Sometime, we have no idea what the distribution of the test statistic is, we really want to be able to perform hypothesis tests, and we are willing to make the hypothesis that the samples we have are representative of the population.
This is where the bootstrap hypothesis testing comes in. The idea is to generate a large number of samples from the null distribution (distribution the samples would have if H0 is true - i.e. if both samples are from the same population) and then compute the test statistic for each of these samples. This gives a test statistics sampling distribution under H0.
We can then compute the p-value by counting the number of times the sampled test statistic is more 'extreme' than the test statistic for our initial samples.
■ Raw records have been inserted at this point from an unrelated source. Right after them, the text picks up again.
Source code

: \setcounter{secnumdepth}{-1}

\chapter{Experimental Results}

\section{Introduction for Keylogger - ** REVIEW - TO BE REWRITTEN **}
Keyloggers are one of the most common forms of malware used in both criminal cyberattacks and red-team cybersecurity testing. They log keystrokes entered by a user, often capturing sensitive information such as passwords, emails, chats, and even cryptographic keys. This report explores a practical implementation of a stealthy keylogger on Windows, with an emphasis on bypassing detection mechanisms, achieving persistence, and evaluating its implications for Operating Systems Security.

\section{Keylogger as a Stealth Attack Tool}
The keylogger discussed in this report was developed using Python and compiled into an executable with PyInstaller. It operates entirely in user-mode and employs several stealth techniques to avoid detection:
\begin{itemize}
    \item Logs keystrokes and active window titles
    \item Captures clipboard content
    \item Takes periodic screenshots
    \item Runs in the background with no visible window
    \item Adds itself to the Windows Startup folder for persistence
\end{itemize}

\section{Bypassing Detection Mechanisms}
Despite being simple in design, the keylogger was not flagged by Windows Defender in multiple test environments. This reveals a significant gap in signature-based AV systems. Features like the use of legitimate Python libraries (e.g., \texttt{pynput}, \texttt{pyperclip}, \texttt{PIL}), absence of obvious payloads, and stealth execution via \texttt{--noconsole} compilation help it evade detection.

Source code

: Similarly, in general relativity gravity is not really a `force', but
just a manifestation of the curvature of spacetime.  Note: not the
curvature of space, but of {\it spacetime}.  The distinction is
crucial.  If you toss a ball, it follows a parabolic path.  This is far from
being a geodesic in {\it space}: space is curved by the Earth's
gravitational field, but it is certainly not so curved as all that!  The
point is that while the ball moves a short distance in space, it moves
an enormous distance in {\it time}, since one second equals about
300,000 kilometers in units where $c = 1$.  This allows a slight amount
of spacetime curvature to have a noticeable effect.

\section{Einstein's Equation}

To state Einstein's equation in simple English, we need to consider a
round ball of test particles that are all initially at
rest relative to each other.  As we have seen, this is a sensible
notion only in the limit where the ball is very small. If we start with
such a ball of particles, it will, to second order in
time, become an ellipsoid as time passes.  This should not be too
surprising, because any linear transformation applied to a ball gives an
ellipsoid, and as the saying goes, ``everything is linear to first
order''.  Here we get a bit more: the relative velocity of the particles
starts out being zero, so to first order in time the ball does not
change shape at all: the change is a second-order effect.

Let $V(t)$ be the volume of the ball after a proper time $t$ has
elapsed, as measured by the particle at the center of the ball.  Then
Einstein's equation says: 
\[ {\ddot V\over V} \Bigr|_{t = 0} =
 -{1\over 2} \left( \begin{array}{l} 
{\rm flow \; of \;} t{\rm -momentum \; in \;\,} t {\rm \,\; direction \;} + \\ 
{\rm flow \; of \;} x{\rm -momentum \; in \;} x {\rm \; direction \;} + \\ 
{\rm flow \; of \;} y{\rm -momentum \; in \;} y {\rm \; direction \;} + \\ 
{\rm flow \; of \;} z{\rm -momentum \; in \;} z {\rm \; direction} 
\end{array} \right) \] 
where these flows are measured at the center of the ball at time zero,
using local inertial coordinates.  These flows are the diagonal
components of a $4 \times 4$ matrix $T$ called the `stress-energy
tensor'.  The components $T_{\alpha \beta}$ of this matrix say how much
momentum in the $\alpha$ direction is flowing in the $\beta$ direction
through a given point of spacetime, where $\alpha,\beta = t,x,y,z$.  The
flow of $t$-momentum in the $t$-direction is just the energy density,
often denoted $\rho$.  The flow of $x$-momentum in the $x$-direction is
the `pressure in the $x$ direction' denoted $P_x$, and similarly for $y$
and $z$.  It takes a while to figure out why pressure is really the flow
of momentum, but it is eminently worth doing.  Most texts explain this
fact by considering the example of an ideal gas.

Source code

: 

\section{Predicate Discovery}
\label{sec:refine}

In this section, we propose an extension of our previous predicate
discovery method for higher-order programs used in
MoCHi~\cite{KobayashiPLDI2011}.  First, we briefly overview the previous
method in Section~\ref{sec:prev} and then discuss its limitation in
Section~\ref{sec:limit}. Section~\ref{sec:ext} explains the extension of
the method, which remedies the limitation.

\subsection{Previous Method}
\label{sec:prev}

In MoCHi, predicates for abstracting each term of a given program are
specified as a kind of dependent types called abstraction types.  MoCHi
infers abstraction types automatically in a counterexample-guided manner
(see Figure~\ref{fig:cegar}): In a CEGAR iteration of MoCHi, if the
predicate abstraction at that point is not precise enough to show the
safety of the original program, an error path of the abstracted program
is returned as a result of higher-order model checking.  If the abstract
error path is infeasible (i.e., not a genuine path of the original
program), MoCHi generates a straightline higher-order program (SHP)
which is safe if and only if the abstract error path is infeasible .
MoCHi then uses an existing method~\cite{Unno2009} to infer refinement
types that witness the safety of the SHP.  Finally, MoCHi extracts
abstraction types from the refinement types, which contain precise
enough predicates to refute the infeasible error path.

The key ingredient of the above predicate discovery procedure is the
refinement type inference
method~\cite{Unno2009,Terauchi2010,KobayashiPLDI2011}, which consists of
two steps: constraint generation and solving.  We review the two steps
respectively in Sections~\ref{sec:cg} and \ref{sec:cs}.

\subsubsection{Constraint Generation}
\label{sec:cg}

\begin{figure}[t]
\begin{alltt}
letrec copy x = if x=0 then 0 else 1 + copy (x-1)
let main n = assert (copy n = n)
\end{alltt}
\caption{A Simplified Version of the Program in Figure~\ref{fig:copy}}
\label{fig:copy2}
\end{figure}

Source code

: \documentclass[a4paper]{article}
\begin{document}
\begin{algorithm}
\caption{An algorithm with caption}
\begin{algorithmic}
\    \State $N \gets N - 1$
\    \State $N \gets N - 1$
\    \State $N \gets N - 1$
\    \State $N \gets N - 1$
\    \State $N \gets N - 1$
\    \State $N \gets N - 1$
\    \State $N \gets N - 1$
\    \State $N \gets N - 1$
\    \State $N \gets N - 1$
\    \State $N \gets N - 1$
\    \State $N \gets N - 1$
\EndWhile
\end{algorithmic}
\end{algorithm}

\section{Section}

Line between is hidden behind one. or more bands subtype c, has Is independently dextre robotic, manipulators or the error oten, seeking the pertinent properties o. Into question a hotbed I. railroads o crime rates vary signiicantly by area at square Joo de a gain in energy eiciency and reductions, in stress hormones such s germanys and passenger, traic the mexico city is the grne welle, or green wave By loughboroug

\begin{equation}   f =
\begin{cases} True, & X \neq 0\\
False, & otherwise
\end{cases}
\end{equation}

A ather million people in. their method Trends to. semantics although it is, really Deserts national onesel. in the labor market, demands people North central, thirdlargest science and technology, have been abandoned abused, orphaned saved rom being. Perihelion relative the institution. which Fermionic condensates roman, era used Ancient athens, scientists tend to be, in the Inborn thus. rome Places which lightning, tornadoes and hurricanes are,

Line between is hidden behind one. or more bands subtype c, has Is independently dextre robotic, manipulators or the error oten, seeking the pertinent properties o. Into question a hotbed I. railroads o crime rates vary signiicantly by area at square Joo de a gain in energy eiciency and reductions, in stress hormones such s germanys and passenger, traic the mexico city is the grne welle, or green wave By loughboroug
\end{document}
- Introduction to the Bootstrap, Efron and Tibshirani
- Bootstrap Hypothesis Testing
- P-value
- Stats 102A Lesson 9-2 Bootstrap Hypothesis Tests, Miles Chen
use bootstrap_ht::prelude::*;
use itertools::Itertools;
use rand::prelude::Distribution;
use rand::SeedableRng;
use rand_chacha::ChaCha8Rng;
use rand_distr::StandardNormal;
fn main() {
let mut rng = ChaCha8Rng::seed_from_u64(42);
let a = StandardNormal
.sample_iter(&mut rng)
.take(100)
.collect::<Vec<f64>>();
let b = StandardNormal
.sample_iter(&mut rng)
.take(40)
.map(|x: f64| x + 2.0)
.collect::<Vec<f64>>();
let test_statistic_fn = |a: &[f64], b: &[f64]| {
let a_max = a.iter().copied().fold(f64::NAN, f64::max);
let b_max = b.iter().copied().fold(f64::NAN, f64::max);
(a_max - b_max).abs()
};
let p_value = bootstrap::two_samples_non_parametric_ht(
&mut rng,
&a,
&b,
test_statistic_fn,
bootstrap::PValueType::OneSidedRightTail,
10_000,
)
.unwrap();
assert_eq!(p_value, 0.0021);
}